WHAT TO PRODUCE
Lines in the listing below that contain the string "this" are to be found and copied.

-- PROVIDED DATA follows --

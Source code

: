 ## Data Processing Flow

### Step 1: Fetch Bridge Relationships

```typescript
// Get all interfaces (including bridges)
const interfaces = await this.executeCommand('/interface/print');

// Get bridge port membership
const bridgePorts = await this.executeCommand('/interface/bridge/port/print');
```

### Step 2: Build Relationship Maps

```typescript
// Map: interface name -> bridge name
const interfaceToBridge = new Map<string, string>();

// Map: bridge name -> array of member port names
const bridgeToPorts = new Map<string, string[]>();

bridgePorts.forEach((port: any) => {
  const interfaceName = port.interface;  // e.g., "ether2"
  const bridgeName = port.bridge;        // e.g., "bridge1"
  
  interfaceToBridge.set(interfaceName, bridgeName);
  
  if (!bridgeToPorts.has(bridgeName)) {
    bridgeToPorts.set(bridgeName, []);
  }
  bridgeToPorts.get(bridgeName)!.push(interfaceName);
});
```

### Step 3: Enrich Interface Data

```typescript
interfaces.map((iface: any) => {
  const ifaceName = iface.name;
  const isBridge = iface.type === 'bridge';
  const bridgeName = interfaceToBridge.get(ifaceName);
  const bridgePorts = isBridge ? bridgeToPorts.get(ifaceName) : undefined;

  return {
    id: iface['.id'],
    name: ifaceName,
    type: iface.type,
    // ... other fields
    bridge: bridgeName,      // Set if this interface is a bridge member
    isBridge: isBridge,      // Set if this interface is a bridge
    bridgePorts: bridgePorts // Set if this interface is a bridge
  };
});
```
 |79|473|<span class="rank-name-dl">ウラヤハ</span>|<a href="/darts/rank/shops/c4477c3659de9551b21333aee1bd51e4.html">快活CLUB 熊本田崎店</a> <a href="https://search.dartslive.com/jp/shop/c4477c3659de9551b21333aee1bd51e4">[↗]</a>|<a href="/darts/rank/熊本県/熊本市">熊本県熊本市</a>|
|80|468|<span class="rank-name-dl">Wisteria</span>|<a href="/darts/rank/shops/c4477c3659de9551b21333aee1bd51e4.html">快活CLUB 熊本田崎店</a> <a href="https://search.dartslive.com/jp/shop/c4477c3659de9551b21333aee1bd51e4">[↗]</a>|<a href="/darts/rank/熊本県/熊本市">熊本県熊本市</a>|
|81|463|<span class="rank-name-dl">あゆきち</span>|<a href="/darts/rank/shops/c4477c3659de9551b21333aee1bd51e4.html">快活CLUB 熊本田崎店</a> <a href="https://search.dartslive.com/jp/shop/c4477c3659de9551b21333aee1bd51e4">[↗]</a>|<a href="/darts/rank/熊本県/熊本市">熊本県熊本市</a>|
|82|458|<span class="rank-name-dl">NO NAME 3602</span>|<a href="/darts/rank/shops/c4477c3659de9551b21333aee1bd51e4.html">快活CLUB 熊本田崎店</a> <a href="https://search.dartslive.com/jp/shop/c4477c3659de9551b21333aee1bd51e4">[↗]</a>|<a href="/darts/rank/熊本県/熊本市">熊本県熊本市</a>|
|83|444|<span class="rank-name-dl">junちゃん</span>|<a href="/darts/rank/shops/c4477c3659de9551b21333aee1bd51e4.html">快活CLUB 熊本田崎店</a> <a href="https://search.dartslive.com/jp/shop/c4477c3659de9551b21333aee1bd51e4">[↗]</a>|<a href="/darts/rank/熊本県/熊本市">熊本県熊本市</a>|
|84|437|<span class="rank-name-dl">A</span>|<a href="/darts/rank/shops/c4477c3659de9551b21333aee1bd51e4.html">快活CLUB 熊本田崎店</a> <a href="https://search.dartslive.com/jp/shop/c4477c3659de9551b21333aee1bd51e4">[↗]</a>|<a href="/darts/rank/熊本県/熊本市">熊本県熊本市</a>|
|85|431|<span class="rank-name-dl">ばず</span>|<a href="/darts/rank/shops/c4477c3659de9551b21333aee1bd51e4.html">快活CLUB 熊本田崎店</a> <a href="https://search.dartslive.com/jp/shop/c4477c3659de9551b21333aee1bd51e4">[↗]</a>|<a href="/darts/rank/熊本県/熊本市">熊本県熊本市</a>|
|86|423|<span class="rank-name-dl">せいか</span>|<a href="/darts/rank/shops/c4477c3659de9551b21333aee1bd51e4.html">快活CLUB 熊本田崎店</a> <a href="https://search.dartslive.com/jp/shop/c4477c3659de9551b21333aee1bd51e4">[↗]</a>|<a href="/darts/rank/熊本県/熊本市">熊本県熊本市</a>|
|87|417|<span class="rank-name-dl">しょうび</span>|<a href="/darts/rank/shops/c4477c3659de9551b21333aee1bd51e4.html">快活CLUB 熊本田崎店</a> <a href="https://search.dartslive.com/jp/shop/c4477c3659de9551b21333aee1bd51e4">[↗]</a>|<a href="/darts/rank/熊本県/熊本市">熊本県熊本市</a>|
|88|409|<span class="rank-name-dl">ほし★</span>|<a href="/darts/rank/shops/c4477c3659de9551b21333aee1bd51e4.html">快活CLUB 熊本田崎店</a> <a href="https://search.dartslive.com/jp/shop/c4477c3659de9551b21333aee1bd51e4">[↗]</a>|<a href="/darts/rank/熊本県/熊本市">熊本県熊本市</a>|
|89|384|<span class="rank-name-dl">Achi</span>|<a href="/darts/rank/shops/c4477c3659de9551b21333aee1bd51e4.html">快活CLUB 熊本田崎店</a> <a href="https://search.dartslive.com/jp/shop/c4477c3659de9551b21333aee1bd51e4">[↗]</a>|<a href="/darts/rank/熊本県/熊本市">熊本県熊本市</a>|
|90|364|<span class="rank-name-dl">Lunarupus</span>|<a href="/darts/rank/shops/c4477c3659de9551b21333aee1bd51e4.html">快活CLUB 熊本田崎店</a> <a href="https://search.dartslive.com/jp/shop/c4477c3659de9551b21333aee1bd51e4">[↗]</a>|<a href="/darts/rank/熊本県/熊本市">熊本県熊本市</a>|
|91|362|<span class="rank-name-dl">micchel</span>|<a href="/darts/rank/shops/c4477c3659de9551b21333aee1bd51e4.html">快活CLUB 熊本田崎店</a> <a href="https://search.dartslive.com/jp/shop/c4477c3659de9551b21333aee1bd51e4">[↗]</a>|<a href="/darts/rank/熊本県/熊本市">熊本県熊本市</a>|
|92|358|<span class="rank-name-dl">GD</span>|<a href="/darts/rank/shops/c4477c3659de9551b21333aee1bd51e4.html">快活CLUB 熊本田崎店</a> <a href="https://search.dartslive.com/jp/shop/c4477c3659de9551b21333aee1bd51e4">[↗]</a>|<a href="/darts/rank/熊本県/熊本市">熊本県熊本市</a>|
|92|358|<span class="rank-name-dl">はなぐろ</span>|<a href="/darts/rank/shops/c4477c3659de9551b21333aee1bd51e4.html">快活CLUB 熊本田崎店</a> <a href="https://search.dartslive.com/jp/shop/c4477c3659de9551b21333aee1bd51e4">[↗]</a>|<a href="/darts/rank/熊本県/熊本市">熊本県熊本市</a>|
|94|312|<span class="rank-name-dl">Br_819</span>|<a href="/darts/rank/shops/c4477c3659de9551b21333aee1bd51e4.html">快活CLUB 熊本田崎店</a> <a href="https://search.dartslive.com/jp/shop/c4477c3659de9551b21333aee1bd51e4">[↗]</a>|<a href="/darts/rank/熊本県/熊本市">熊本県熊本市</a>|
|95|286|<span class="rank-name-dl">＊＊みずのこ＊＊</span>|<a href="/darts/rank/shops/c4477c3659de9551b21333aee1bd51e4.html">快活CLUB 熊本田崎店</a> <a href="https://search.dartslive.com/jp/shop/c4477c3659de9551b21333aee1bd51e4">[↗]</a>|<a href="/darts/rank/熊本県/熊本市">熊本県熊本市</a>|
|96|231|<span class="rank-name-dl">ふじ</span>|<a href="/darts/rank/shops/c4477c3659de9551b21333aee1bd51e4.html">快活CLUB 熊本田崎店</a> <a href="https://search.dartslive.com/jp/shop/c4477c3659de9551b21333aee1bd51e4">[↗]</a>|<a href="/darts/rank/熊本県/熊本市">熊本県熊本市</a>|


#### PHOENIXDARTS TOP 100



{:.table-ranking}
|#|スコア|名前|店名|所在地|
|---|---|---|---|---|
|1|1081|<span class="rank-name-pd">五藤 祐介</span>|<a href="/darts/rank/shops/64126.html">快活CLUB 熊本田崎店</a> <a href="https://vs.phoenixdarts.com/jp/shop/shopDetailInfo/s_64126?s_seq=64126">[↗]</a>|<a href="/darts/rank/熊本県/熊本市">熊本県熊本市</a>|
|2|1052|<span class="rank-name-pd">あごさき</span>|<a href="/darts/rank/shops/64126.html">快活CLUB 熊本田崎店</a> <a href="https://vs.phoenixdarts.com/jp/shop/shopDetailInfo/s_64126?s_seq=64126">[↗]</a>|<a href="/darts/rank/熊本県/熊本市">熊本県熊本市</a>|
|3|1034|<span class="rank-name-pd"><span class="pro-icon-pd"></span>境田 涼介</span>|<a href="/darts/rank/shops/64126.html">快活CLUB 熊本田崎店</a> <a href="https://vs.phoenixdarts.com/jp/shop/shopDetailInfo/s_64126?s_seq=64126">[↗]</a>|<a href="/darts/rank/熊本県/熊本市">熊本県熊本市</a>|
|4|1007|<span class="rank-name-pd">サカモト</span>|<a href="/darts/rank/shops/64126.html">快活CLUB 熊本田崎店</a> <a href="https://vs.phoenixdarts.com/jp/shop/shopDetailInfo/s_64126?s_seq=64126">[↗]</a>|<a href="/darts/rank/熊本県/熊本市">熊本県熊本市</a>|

-- PROVIDED DATA concluded --

ANSWER SPACE
const interfaces = await this.executeCommand('/interface/print');
const bridgePorts = await this.executeCommand('/interface/bridge/port/print');
    bridge: bridgeName,      // Set if this interface is a bridge member
    isBridge: isBridge,      // Set if this interface is a bridge
    bridgePorts: bridgePorts // Set if this interface is a bridge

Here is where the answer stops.